Connor, chair of  Missouri State University’s  political science department, spoke to the Midwestern Press Institute’s “Election Night and Beyond” workshop Saturday, Oct. 9. Connor likened the statistical curve of American voting tendencies to that of the humps of a camel. Connor’s study of voting patterns challenged the popular notion of a centrist bell curve, modifying it to that of “Dromedarius Leftius” and “Dromedarius Rightius” political curves. He found that Americans do not tend to complete liberal, conservative, or to centrist thinking, rather they vote for candidates who fit between center and extremity.

As an example, Connor cited certain districts in Missouri. “I don’t care who the Democrats nominate, the Democrats could nominate Charlton Heston, and he would still lose,” he said.

Connor used that example to criticize inflexible and shortsighted decisions that some overly partisan voters tend to make.

“When you look at leftists and rightists, it does matter where you are and which state you’re in,”  Connor said. People tend to vote according to the conventions they are exposed to.

Using an example from his past, Connor mentioned the politics surrounding Chicago and its suburbs.

“I grew up in the western suburbs of Chicago,” Connor said. “Everybody moved out this far, and there was a clear demarcation politically between the city of Chicago and the suburbs, and the middle ground started to fill in.” He explained that there is a difference in political thinking in the city versus the far West suburbs, and that the voters’ tendencies to act accordingly to party ideology started to spread from these theoretical epicenters.

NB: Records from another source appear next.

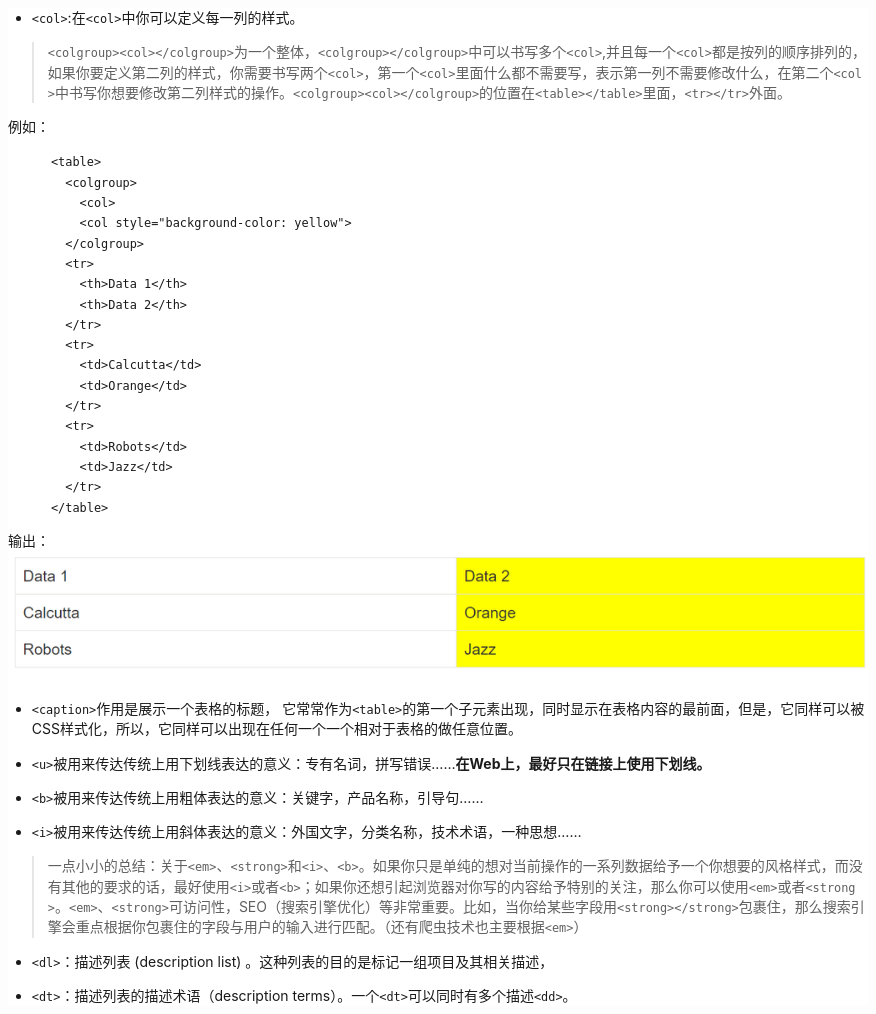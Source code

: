 * `<col>`:在`<col>`中你可以定义每一列的样式。

> `<colgroup><col></colgroup>`为一个整体，`<colgroup></colgroup>`中可以书写多个`<col>`,并且每一个`<col>`都是按列的顺序排列的，如果你要定义第二列的样式，你需要书写两个`<col>`，第一个`<col>`里面什么都不需要写，表示第一列不需要修改什么，在第二个`<col>`中书写你想要修改第二列样式的操作。`<colgroup><col></colgroup>`的位置在`<table></table>`里面，`<tr></tr>`外面。

   例如：
          
          <table>
            <colgroup>
              <col>
              <col style="background-color: yellow">
            </colgroup>
            <tr>
              <th>Data 1</th>
              <th>Data 2</th>
            </tr>
            <tr>
              <td>Calcutta</td>
              <td>Orange</td>
            </tr>
            <tr>
              <td>Robots</td>
              <td>Jazz</td>
            </tr>
          </table>

   输出：
   ![example002](/img/example002.png)

 * `<caption>`作用是展示一个表格的标题， 它常常作为`<table>`的第一个子元素出现，同时显示在表格内容的最前面，但是，它同样可以被CSS样式化，所以，它同样可以出现在任何一个一个相对于表格的做任意位置。

 

* `<u>`被用来传达传统上用下划线表达的意义：专有名词，拼写错误……**在Web上，最好只在链接上使用下划线。**

* `<b>`被用来传达传统上用粗体表达的意义：关键字，产品名称，引导句……

* `<i>`被用来传达传统上用斜体表达的意义：外国文字，分类名称，技术术语，一种思想……

> 一点小小的总结：关于`<em>`、`<strong>`和`<i>`、`<b>`。如果你只是单纯的想对当前操作的一系列数据给予一个你想要的风格样式，而没有其他的要求的话，最好使用`<i>`或者`<b>`；如果你还想引起浏览器对你写的内容给予特别的关注，那么你可以使用`<em>`或者`<strong>`。`<em>`、`<strong>`可访问性，SEO（搜索引擎优化）等非常重要。比如，当你给某些字段用`<strong></strong>`包裹住，那么搜索引擎会重点根据你包裹住的字段与用户的输入进行匹配。（还有爬虫技术也主要根据`<em>`）



* `<dl>`：描述列表 (description list) 。这种列表的目的是标记一组项目及其相关描述，

* `<dt>`：描述列表的描述术语（description terms）。一个`<dt>`可以同时有多个描述`<dd>`。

It would be a mistake to believe that political leanings never change. Connor used Igor’s hump from Mel Brooks’ film Young Frankenstein to show that humps can occasionally switch sides.

”I say for the most part that it doesn’t change, and that’s true, but it can. I don’t want to say that it’s never going to change,” Connor said. “So how do we move from leftius to rightius and vice versa?” A number of factors that can change the opinions of residents in congressional districts, states, and even the entire country.

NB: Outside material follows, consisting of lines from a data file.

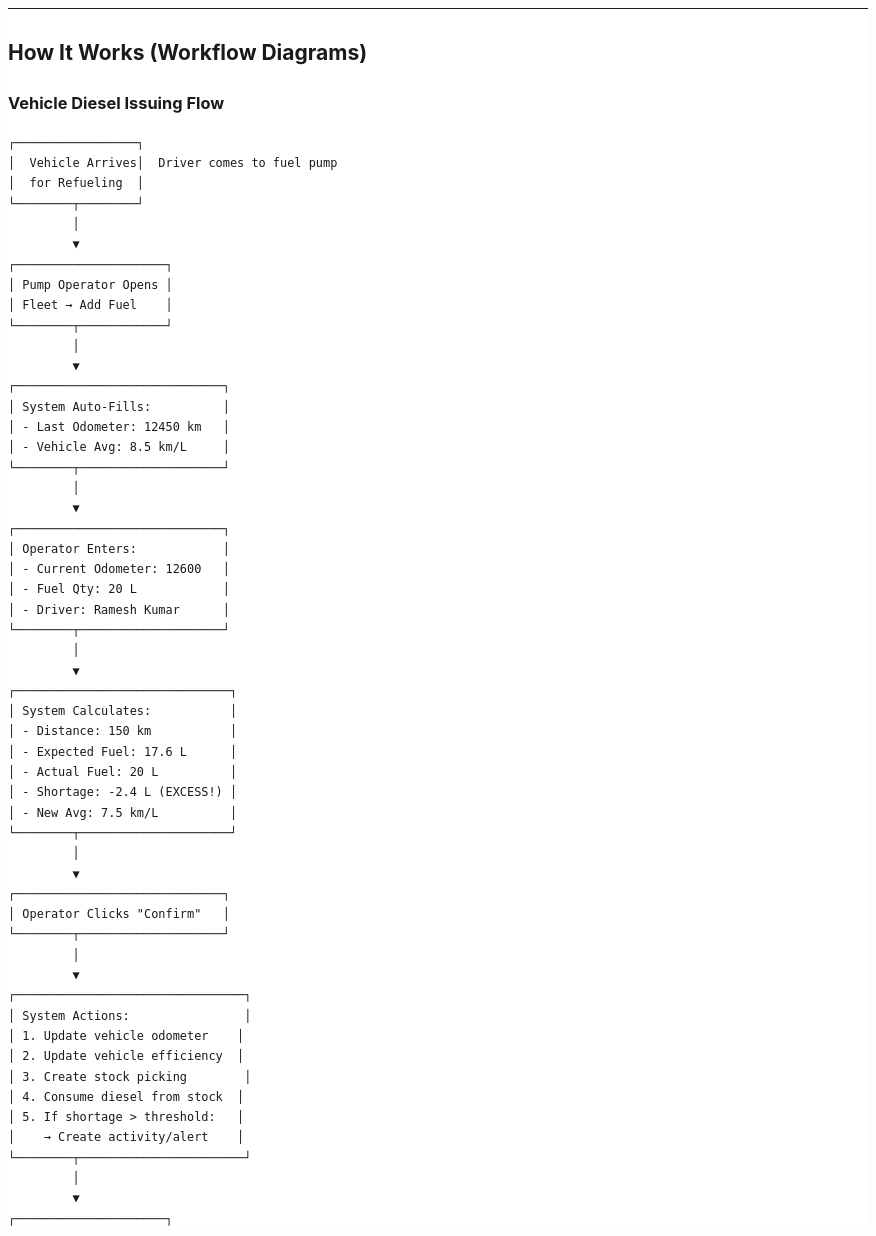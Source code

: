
 ```
```

---

## How It Works (Workflow Diagrams)

### Vehicle Diesel Issuing Flow

```
┌─────────────────┐
│  Vehicle Arrives│  Driver comes to fuel pump
│  for Refueling  │
└────────┬────────┘
         │
         ▼
┌─────────────────────┐
│ Pump Operator Opens │
│ Fleet → Add Fuel    │
└────────┬────────────┘
         │
         ▼
┌─────────────────────────────┐
│ System Auto-Fills:          │
│ - Last Odometer: 12450 km   │
│ - Vehicle Avg: 8.5 km/L     │
└────────┬────────────────────┘
         │
         ▼
┌─────────────────────────────┐
│ Operator Enters:            │
│ - Current Odometer: 12600   │
│ - Fuel Qty: 20 L            │
│ - Driver: Ramesh Kumar      │
└────────┬────────────────────┘
         │
         ▼
┌──────────────────────────────┐
│ System Calculates:           │
│ - Distance: 150 km           │
│ - Expected Fuel: 17.6 L      │
│ - Actual Fuel: 20 L          │
│ - Shortage: -2.4 L (EXCESS!) │
│ - New Avg: 7.5 km/L          │
└────────┬─────────────────────┘
         │
         ▼
┌─────────────────────────────┐
│ Operator Clicks "Confirm"   │
└────────┬────────────────────┘
         │
         ▼
┌────────────────────────────────┐
│ System Actions:                │
│ 1. Update vehicle odometer    │
│ 2. Update vehicle efficiency  │
│ 3. Create stock picking        │
│ 4. Consume diesel from stock  │
│ 5. If shortage > threshold:   │
│    → Create activity/alert    │
└────────┬───────────────────────┘
         │
         ▼
┌─────────────────────┐
```
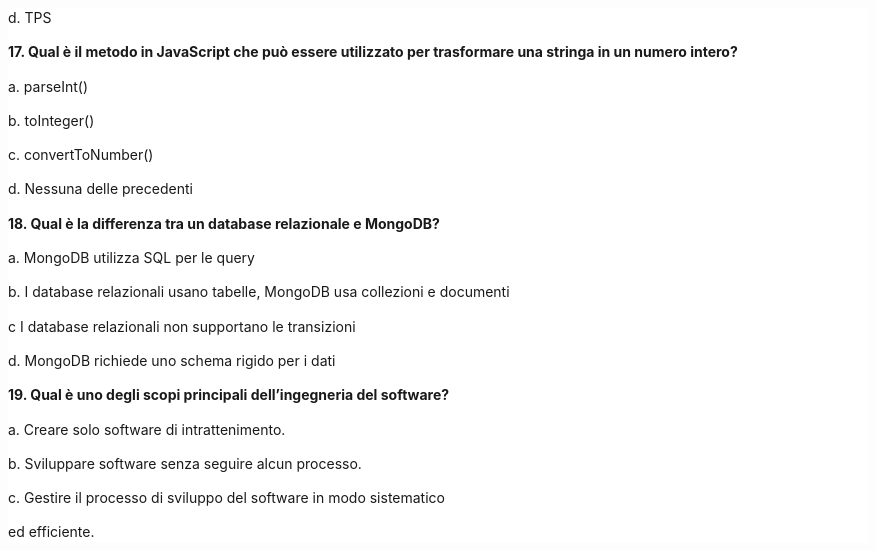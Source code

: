  

d.     TPS

 

 

 

 



 

**17. Qual è il metodo in JavaScript che può essere utilizzato per trasformare una stringa in un numero intero?**

 

 

a.     parseInt()

 

b.     toInteger()

 

c.      convertToNumber()

 

d.     Nessuna delle precedenti

 

 

**18. Qual è la differenza tra un database relazionale e MongoDB?**

 

a.      MongoDB utilizza SQL per le query

 

b.      I database relazionali usano tabelle, MongoDB usa collezioni e documenti

 

c      I database relazionali non supportano le transizioni

 

d.      MongoDB richiede uno schema rigido per i dati

 

 

**19. Qual è uno degli scopi principali dell’ingegneria del software?**

 

a.     Creare solo software di intrattenimento.

 

b.     Sviluppare software senza seguire alcun processo.

 

c.     Gestire il processo di sviluppo del software in modo sistematico 

ed efficiente.
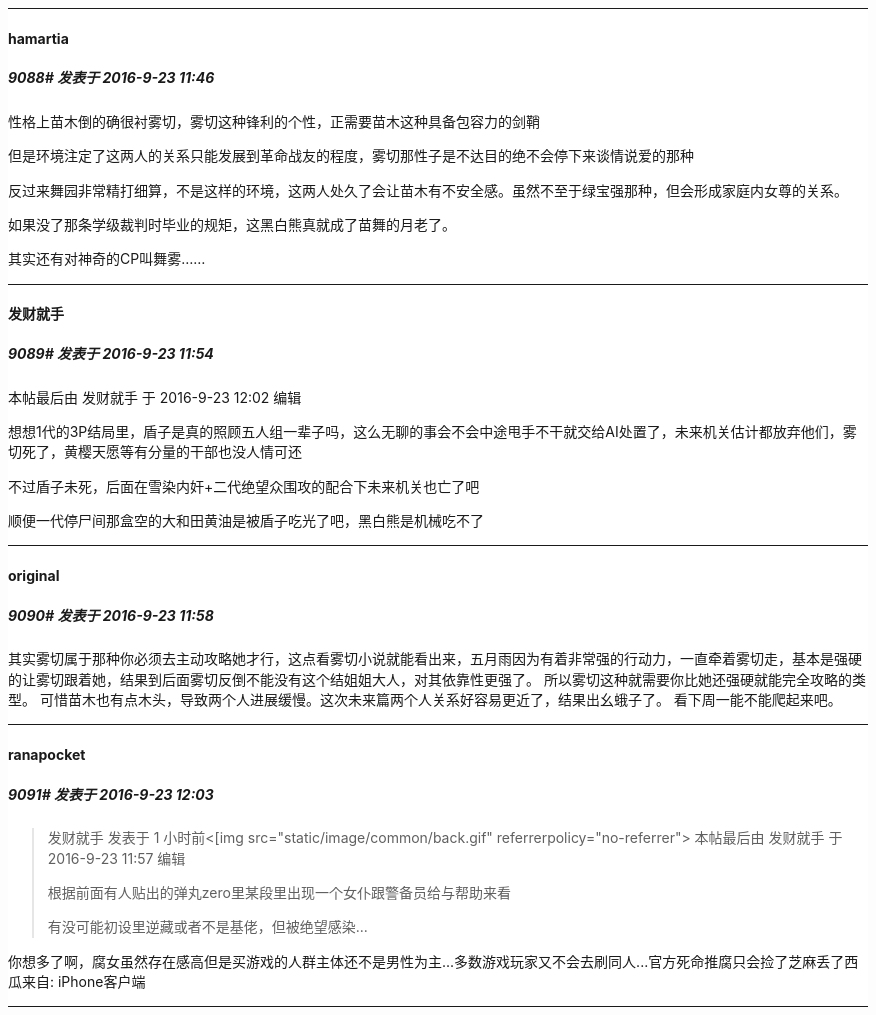 
-----

####  hamartia  
##### 9088#       发表于 2016-9-23 11:46


性格上苗木倒的确很衬雾切，雾切这种锋利的个性，正需要苗木这种具备包容力的剑鞘

但是环境注定了这两人的关系只能发展到革命战友的程度，雾切那性子是不达目的绝不会停下来谈情说爱的那种


反过来舞园非常精打细算，不是这样的环境，这两人处久了会让苗木有不安全感。虽然不至于绿宝强那种，但会形成家庭内女尊的关系。

如果没了那条学级裁判时毕业的规矩，这黑白熊真就成了苗舞的月老了。


其实还有对神奇的CP叫舞雾……


-----

####  发财就手  
##### 9089#       发表于 2016-9-23 11:54


 本帖最后由 发财就手 于 2016-9-23 12:02 编辑 

想想1代的3P结局里，盾子是真的照顾五人组一辈子吗，这么无聊的事会不会中途甩手不干就交给AI处置了，未来机关估计都放弃他们，雾切死了，黄樱天愿等有分量的干部也没人情可还

不过盾子未死，后面在雪染内奸+二代绝望众围攻的配合下未来机关也亡了吧

顺便一代停尸间那盒空的大和田黄油是被盾子吃光了吧，黑白熊是机械吃不了


-----

####  original  
##### 9090#       发表于 2016-9-23 11:58


其实雾切属于那种你必须去主动攻略她才行，这点看雾切小说就能看出来，五月雨因为有着非常强的行动力，一直牵着雾切走，基本是强硬的让雾切跟着她，结果到后面雾切反倒不能没有这个结姐姐大人，对其依靠性更强了。 所以雾切这种就需要你比她还强硬就能完全攻略的类型。 可惜苗木也有点木头，导致两个人进展缓慢。这次未来篇两个人关系好容易更近了，结果出幺蛾子了。 看下周一能不能爬起来吧。


-----

####  ranapocket  
##### 9091#       发表于 2016-9-23 12:03


<blockquote>发财就手 发表于 1 小时前<[img src="static/image/common/back.gif" referrerpolicy="no-referrer">
本帖最后由 发财就手 于 2016-9-23 11:57 编辑   

根据前面有人贴出的弹丸zero里某段里出现一个女仆跟警备员给与帮助来看 


有没可能初设里逆藏或者不是基佬，但被绝望感染...</blockquote>
你想多了啊，腐女虽然存在感高但是买游戏的人群主体还不是男性为主...多数游戏玩家又不会去刷同人...官方死命推腐只会捡了芝麻丢了西瓜来自: iPhone客户端


-----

One example that Connor used involves the state of Kansas. ”Does the district change? The answer is yes. Does the state change? The answer is yes. What’s the matter with Kansas? Kansas used to be a pretty progressive state and now it’s pretty conservative,” Connor said. Connor said socioeconomic divides impact the migration of political thought.

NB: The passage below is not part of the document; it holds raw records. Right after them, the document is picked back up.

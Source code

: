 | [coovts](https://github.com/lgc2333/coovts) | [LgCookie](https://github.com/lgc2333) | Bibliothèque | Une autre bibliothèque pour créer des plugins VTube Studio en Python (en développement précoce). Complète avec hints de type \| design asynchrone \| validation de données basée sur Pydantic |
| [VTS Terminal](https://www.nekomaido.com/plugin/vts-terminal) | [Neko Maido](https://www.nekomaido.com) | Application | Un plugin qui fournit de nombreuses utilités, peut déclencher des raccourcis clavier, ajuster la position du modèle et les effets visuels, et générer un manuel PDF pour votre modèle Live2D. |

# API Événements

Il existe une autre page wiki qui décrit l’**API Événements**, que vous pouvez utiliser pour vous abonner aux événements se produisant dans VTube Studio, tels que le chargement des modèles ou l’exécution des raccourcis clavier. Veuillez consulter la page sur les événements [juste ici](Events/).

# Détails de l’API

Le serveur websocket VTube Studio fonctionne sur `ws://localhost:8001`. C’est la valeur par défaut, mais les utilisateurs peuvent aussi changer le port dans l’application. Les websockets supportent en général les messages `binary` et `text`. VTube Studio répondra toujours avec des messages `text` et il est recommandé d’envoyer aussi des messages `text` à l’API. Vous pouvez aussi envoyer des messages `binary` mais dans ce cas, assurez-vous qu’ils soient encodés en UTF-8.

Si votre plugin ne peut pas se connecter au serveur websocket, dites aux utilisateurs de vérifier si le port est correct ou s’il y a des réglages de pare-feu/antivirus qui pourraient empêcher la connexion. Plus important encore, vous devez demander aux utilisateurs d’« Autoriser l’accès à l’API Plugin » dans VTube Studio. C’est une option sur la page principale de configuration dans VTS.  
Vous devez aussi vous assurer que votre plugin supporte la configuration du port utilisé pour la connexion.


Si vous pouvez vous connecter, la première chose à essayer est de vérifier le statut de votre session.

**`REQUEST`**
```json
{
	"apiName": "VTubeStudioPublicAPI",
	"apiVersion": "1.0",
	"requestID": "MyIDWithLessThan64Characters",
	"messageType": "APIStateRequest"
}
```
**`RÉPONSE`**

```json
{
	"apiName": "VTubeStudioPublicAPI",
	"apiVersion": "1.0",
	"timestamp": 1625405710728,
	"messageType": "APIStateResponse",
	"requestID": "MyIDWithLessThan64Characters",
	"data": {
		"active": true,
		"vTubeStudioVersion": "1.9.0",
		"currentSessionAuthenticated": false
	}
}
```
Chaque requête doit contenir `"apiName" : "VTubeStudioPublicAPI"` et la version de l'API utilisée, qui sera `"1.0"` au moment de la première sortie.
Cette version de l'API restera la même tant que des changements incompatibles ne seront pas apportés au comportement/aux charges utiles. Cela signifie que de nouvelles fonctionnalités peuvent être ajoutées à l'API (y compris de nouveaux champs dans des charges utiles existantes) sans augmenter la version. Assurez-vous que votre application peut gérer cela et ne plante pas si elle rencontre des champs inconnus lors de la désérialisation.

Connor said this migration “was almost always driven by an underlying socioeconomic divide. What separates Democrats from Republicans is still a basic socioeconomic class-based party system, and that’s what we have. When you think about districts and the movement in migration within districts and away from districts it almost always has a socioeconomic element.”

When St. Louis’ Chrysler plant was closed, laid-off workers were forced to seek jobs elsewhere, or conversely were forced to stay put due to financial reasons. These migration patterns effected voting patterns.

Another way that politics can change is through redistricting. “If you want to change a district, redistricting is going to happen. Illinois is going to lose a congressional seat, Missouri is going to lose a congressional seat; that means the state legislature, whether it’s controlled by Democrats or Republicans or whowever, is going to have the ability to affect a congressional district,” Connor said. Change is inevitable in a political climate mainly controlled by two parties.

The speed at which change occurs is accelerating. This can be seen through polling data that shows President Obama’s job approval numbers dipping close to those of former President Bush during his term. Regarding the recent unpopularity of President Obama, Connor said, “The pendulum of the American people swinging to the left, swinging to the right, something that used to take generations is now taking about two years.” Americans are in a tumultuous time of political philosophy.